» Exercise directions
Search the material for the word "если" and copy every line in which it occurs.

» Exercise data
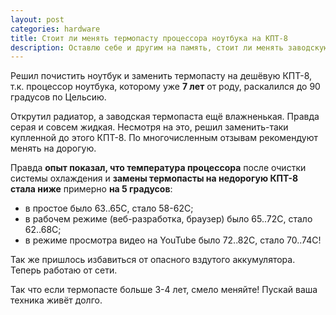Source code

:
 ```yaml
---
layout: post
categories: hardware
title: Стоит ли менять термопасту процессора ноутбука на КПТ-8
description: Оставлю себе и другим на память, стоит ли менять заводскую термопасту на отечественную КПТ-8 если ноутбук стал сильно греться
---
```


Решил почистить ноутбук и заменить термопасту на дешёвую КПТ-8,
т.к. процессор ноутбука, которому уже __7 лет__ от роду, раскалился до 90
градусов по Цельсию.

Открутил радиатор, а заводская термопаста ещё влажненькая. Правда серая и совсем
жидкая. Несмотря на это, решил заменить-таки купленной до этого КПТ-8.
По многочисленным отзывам рекомендуют менять на дорогую.

Правда __опыт показал, что температура процессора__ после очистки системы охлаждения
и __замены термопасты на недорогую КПТ-8__ __стала ниже__ примерно
__на 5 градусов__:

- в простое было 63..65C, стало 58-62C;
- в рабочем режиме (веб-разработка, браузер) было 65..72C, стало 62..68C;
- в режиме просмотра видео на YouTube было 72..82C, стало 70..74C!

Так же пришлось избавиться от опасного вздутого аккумулятора. Теперь работаю от
сети.

Так что если термопасте больше 3-4 лет, смело меняйте! Пускай ваша техника живёт
долго.

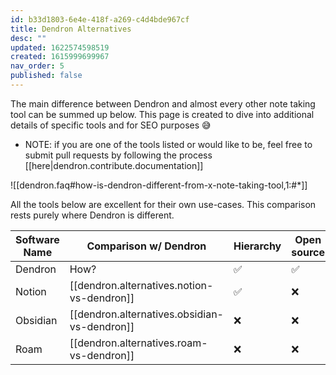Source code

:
```yaml
---
id: b33d1803-6e4e-418f-a269-c4d4bde967cf
title: Dendron Alternatives
desc: ""
updated: 1622574598519
created: 1615999699967
nav_order: 5
published: false
---
```


The main difference between Dendron and almost every other note taking tool can be summed up below. This page is created to dive into additional details of specific tools and for SEO purposes 😅

-   NOTE: if you are one of the tools listed or would like to be, feel free to submit pull requests by following the process [[here|dendron.contribute.documentation]]

![[dendron.faq#how-is-dendron-different-from-x-note-taking-tool,1:#*]]

All the tools below are excellent for their own use-cases. This comparison rests purely where Dendron is different.

| Software Name | Comparison w/ Dendron                        | Hierarchy | Open source | Local-first | Fast and performant |
| ------------- | -------------------------------------------- | --------- | ----------- | ----------- | ------------------- |
| Dendron       | How?                                         | ✅        | ✅          | ✅          | ✅                  |
| Notion        | [[dendron.alternatives.notion-vs-dendron]]   | ✅        | ❌          | ❌          | ✅                  |
| Obsidian      | [[dendron.alternatives.obsidian-vs-dendron]] | ❌        | ❌          | ✅          | ✅                  |
| Roam          | [[dendron.alternatives.roam-vs-dendron]]     | ❌        | ❌          | ❌          | ❌                  |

» Result of this exercise
description: Оставлю себе и другим на память, стоит ли менять заводскую термопасту на отечественную КПТ-8 если ноутбук стал сильно греться
Так что если термопасте больше 3-4 лет, смело меняйте! Пускай ваша техника живёт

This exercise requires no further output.